About two-thirds of expats are covered under their employer’s health insurance policy. Are you one of them? If so, will you still need to purchase additional coverage, e.g. if you have a preexisting or chronic condition? It is important to understand in advance exactly what will be covered by your company’s policy. If you are a freelancer, then you will usually have to take care of your own health insurance, but some expats may be able to get an insurance clause written into their contract.
You may be asking yourself, why do I need to purchase international private insurance when I already have an inexpensive travel insurance policy? If you will only have a short-term international assignment and do not have any pre-existing conditions, then your travel insurance may be sufficient.
Please be aware, however, that travel insurance is designed for just that, traveling in another country, not living there as an expat. Coverage often is only valid for the first six to eight weeks, and it is only designed to cover medical emergencies. If you have private insurance in your home country, this can sometimes cover up to a year abroad, but you should consult with your insurance provider about this before your departure.
When you move abroad, you will be faced with many options when it comes to expat health insurance.

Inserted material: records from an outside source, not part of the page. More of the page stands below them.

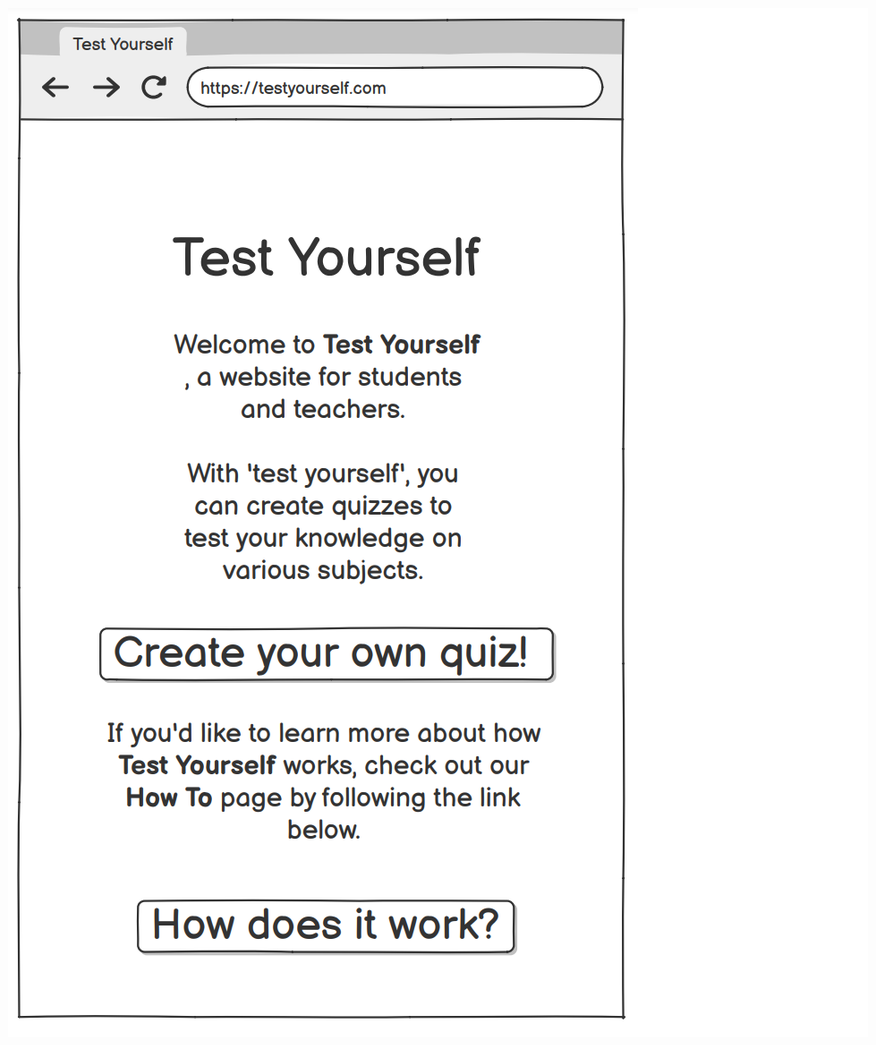 ![An overview of the website's initial layout - a mobile sized page for landing page](<assets/images/readmeImages/balsamiqOne.png>)
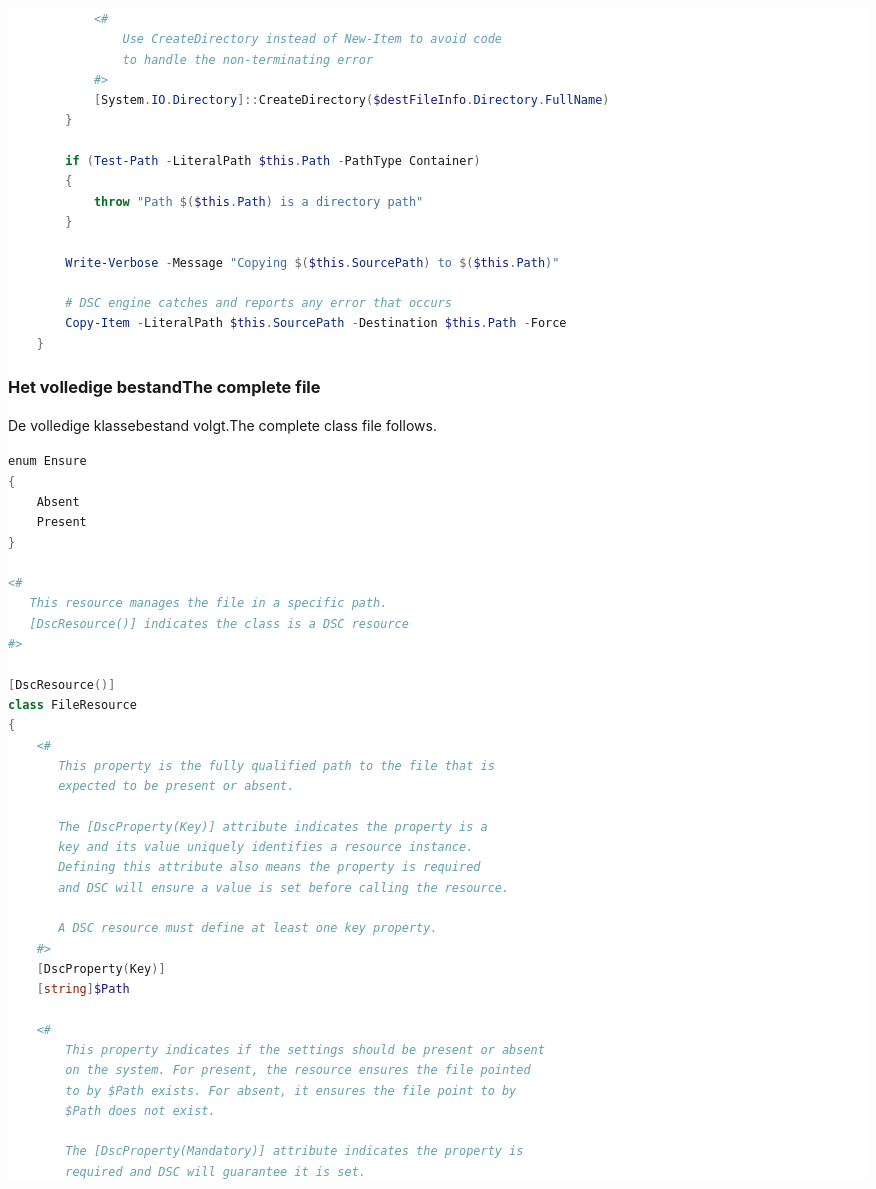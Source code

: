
 ```powershell
            <#
                Use CreateDirectory instead of New-Item to avoid code
                to handle the non-terminating error
            #>
            [System.IO.Directory]::CreateDirectory($destFileInfo.Directory.FullName)
        }

        if (Test-Path -LiteralPath $this.Path -PathType Container)
        {
            throw "Path $($this.Path) is a directory path"
        }

        Write-Verbose -Message "Copying $($this.SourcePath) to $($this.Path)"

        # DSC engine catches and reports any error that occurs
        Copy-Item -LiteralPath $this.SourcePath -Destination $this.Path -Force
    }
```

### <a name="the-complete-file"></a><span data-ttu-id="69e3d-138">Het volledige bestand</span><span class="sxs-lookup"><span data-stu-id="69e3d-138">The complete file</span></span>

<span data-ttu-id="69e3d-139">De volledige klassebestand volgt.</span><span class="sxs-lookup"><span data-stu-id="69e3d-139">The complete class file follows.</span></span>

```powershell
enum Ensure
{
    Absent
    Present
}

<#
   This resource manages the file in a specific path.
   [DscResource()] indicates the class is a DSC resource
#>

[DscResource()]
class FileResource
{
    <#
       This property is the fully qualified path to the file that is
       expected to be present or absent.

       The [DscProperty(Key)] attribute indicates the property is a
       key and its value uniquely identifies a resource instance.
       Defining this attribute also means the property is required
       and DSC will ensure a value is set before calling the resource.

       A DSC resource must define at least one key property.
    #>
    [DscProperty(Key)]
    [string]$Path

    <#
        This property indicates if the settings should be present or absent
        on the system. For present, the resource ensures the file pointed
        to by $Path exists. For absent, it ensures the file point to by
        $Path does not exist.

        The [DscProperty(Mandatory)] attribute indicates the property is
        required and DSC will guarantee it is set.
```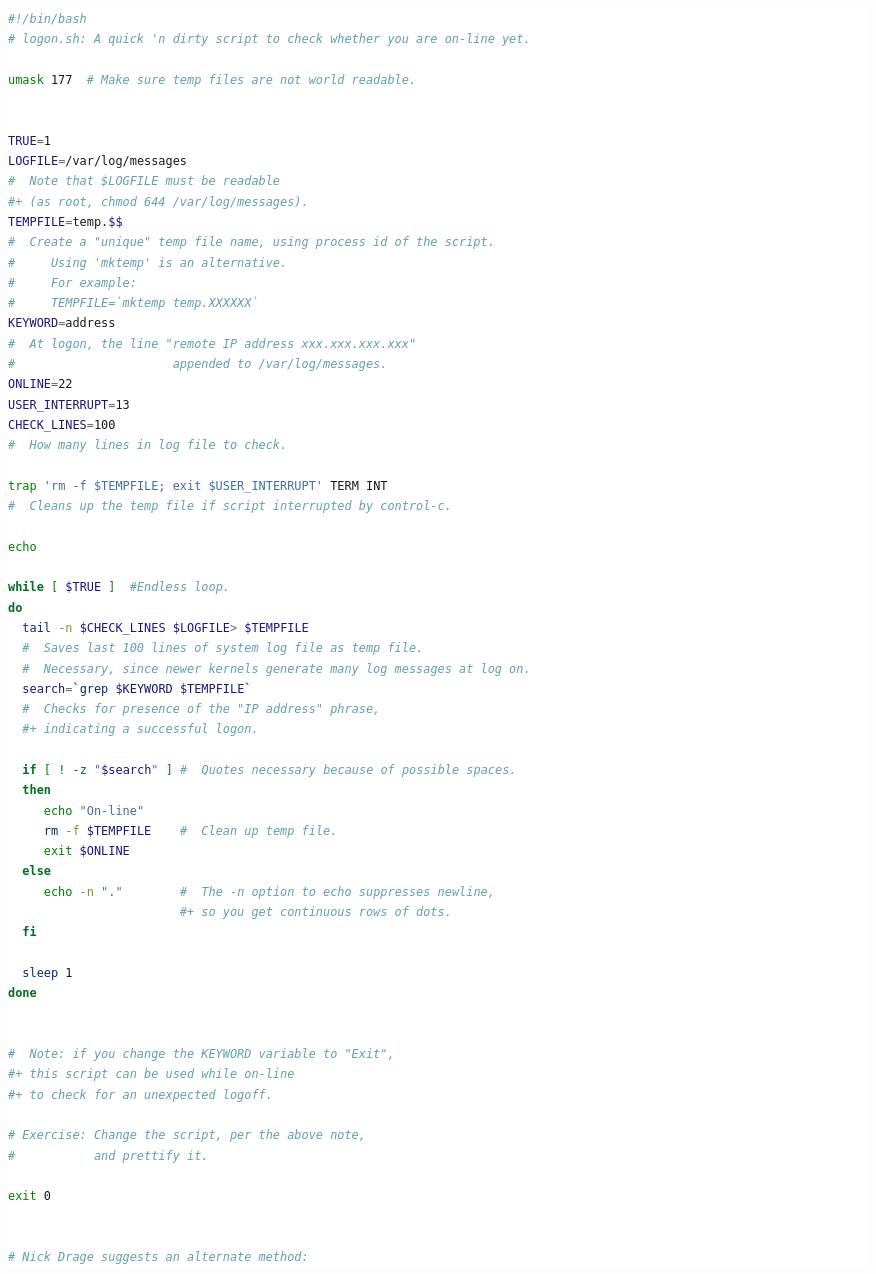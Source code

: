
 ```bash
#!/bin/bash
# logon.sh: A quick 'n dirty script to check whether you are on-line yet.

umask 177  # Make sure temp files are not world readable.


TRUE=1
LOGFILE=/var/log/messages
#  Note that $LOGFILE must be readable
#+ (as root, chmod 644 /var/log/messages).
TEMPFILE=temp.$$
#  Create a "unique" temp file name, using process id of the script.
#     Using 'mktemp' is an alternative.
#     For example:
#     TEMPFILE=`mktemp temp.XXXXXX`
KEYWORD=address
#  At logon, the line "remote IP address xxx.xxx.xxx.xxx"
#                      appended to /var/log/messages.
ONLINE=22
USER_INTERRUPT=13
CHECK_LINES=100
#  How many lines in log file to check.

trap 'rm -f $TEMPFILE; exit $USER_INTERRUPT' TERM INT
#  Cleans up the temp file if script interrupted by control-c.

echo

while [ $TRUE ]  #Endless loop.
do
  tail -n $CHECK_LINES $LOGFILE> $TEMPFILE
  #  Saves last 100 lines of system log file as temp file.
  #  Necessary, since newer kernels generate many log messages at log on.
  search=`grep $KEYWORD $TEMPFILE`
  #  Checks for presence of the "IP address" phrase,
  #+ indicating a successful logon.

  if [ ! -z "$search" ] #  Quotes necessary because of possible spaces.
  then
     echo "On-line"
     rm -f $TEMPFILE    #  Clean up temp file.
     exit $ONLINE
  else
     echo -n "."        #  The -n option to echo suppresses newline,
                        #+ so you get continuous rows of dots.
  fi

  sleep 1  
done  


#  Note: if you change the KEYWORD variable to "Exit",
#+ this script can be used while on-line
#+ to check for an unexpected logoff.

# Exercise: Change the script, per the above note,
#           and prettify it.

exit 0


# Nick Drage suggests an alternate method:

```

[^1]: By convention, _signal 0_ is assigned to [[exit-status#^EXITCOMMANDREF|exit]].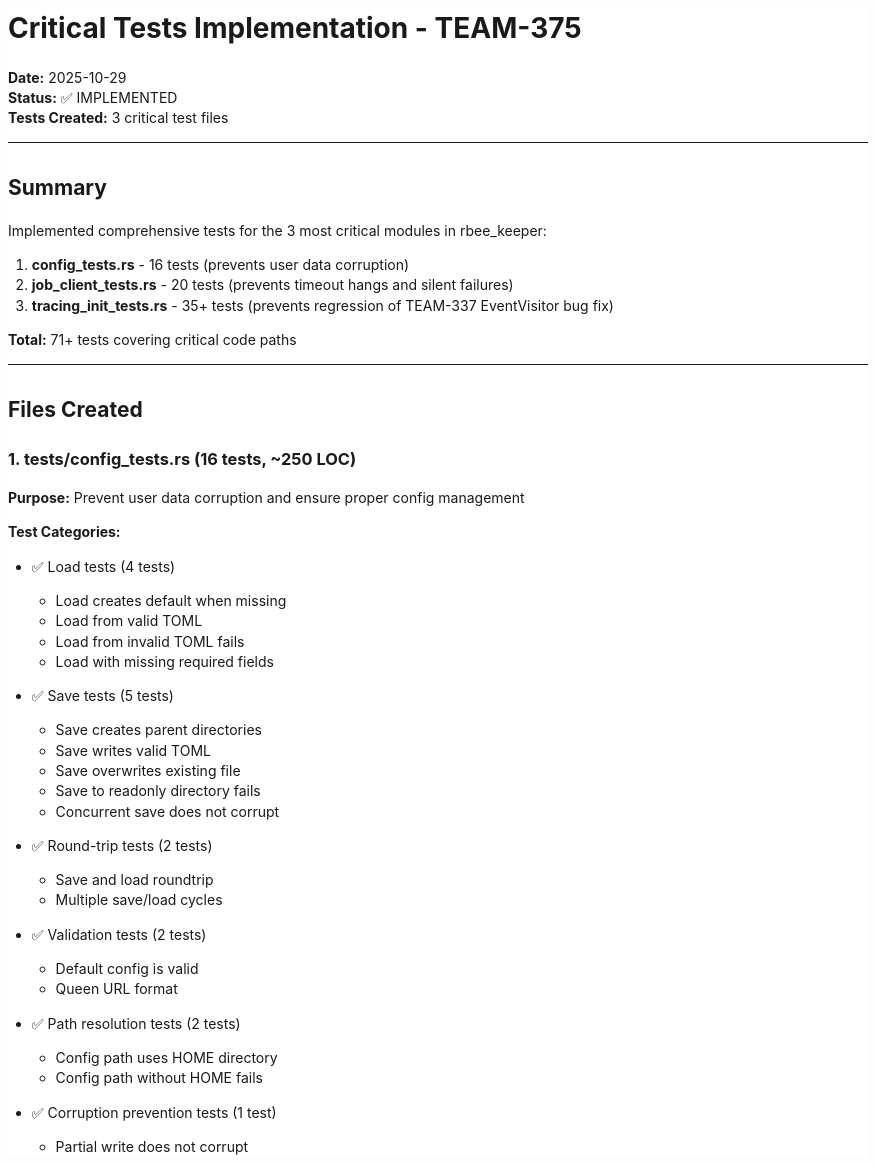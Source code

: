 # Critical Tests Implementation - TEAM-375

**Date:** 2025-10-29  
**Status:** ✅ IMPLEMENTED  
**Tests Created:** 3 critical test files

---

## Summary

Implemented comprehensive tests for the 3 most critical modules in rbee_keeper:

1. **config_tests.rs** - 16 tests (prevents user data corruption)
2. **job_client_tests.rs** - 20 tests (prevents timeout hangs and silent failures)
3. **tracing_init_tests.rs** - 35+ tests (prevents regression of TEAM-337 EventVisitor bug fix)

**Total:** 71+ tests covering critical code paths

---

## Files Created

### 1. tests/config_tests.rs (16 tests, ~250 LOC)

**Purpose:** Prevent user data corruption and ensure proper config management

**Test Categories:**
- ✅ Load tests (4 tests)
  - Load creates default when missing
  - Load from valid TOML
  - Load from invalid TOML fails
  - Load with missing required fields

- ✅ Save tests (5 tests)
  - Save creates parent directories
  - Save writes valid TOML
  - Save overwrites existing file
  - Save to readonly directory fails
  - Concurrent save does not corrupt

- ✅ Round-trip tests (2 tests)
  - Save and load roundtrip
  - Multiple save/load cycles

- ✅ Validation tests (2 tests)
  - Default config is valid
  - Queen URL format

- ✅ Path resolution tests (2 tests)
  - Config path uses HOME directory
  - Config path without HOME fails

- ✅ Corruption prevention tests (1 test)
  - Partial write does not corrupt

Should you get public insurance in your host country? Is purchasing private insurance with a local company more suitable? What about international health insurance providers which cater to the expatriate market?
One of the first questions to answer is whether or not health insurance is mandatory in your host country. In some countries, you are legally obligated to purchase public health insurance or contributions to the public system are automatically deducted from your paycheck. If this is the case, you should find out if most expatriates take out additional private insurance in order to have access to higher-quality healthcare and avoid long waiting times.
One disadvantage of taking out private insurance in your host country is that the language barrier may prevent you from understanding your policy documentation. The same might hold true if you want to talk to a customer service representative.
If you are living in a country where health insurance contributions are paid in part by your employer, however, they may not be legally obligated to pay anything if you have international, instead of national, health insurance. And even if they are willing to cover a percentage, dealing with an international company may cause administrative and taxation challenges for your employer.
If you have made the decision to live abroad for an extended period of time, maybe even the rest of your life, then you need to consider your long-term healthcare needs, not just your immediate ones. Although international insurance companies may offer lower premiums than the ones in your host country, there is a reason for this.
International health insurance premiums often increase steeply with age. National private insurance companies in your host country, on the other hand, often take this into account and charge higher premiums when you are younger so that the cost of health insurance doesn’t skyrocket when you reach retirement age.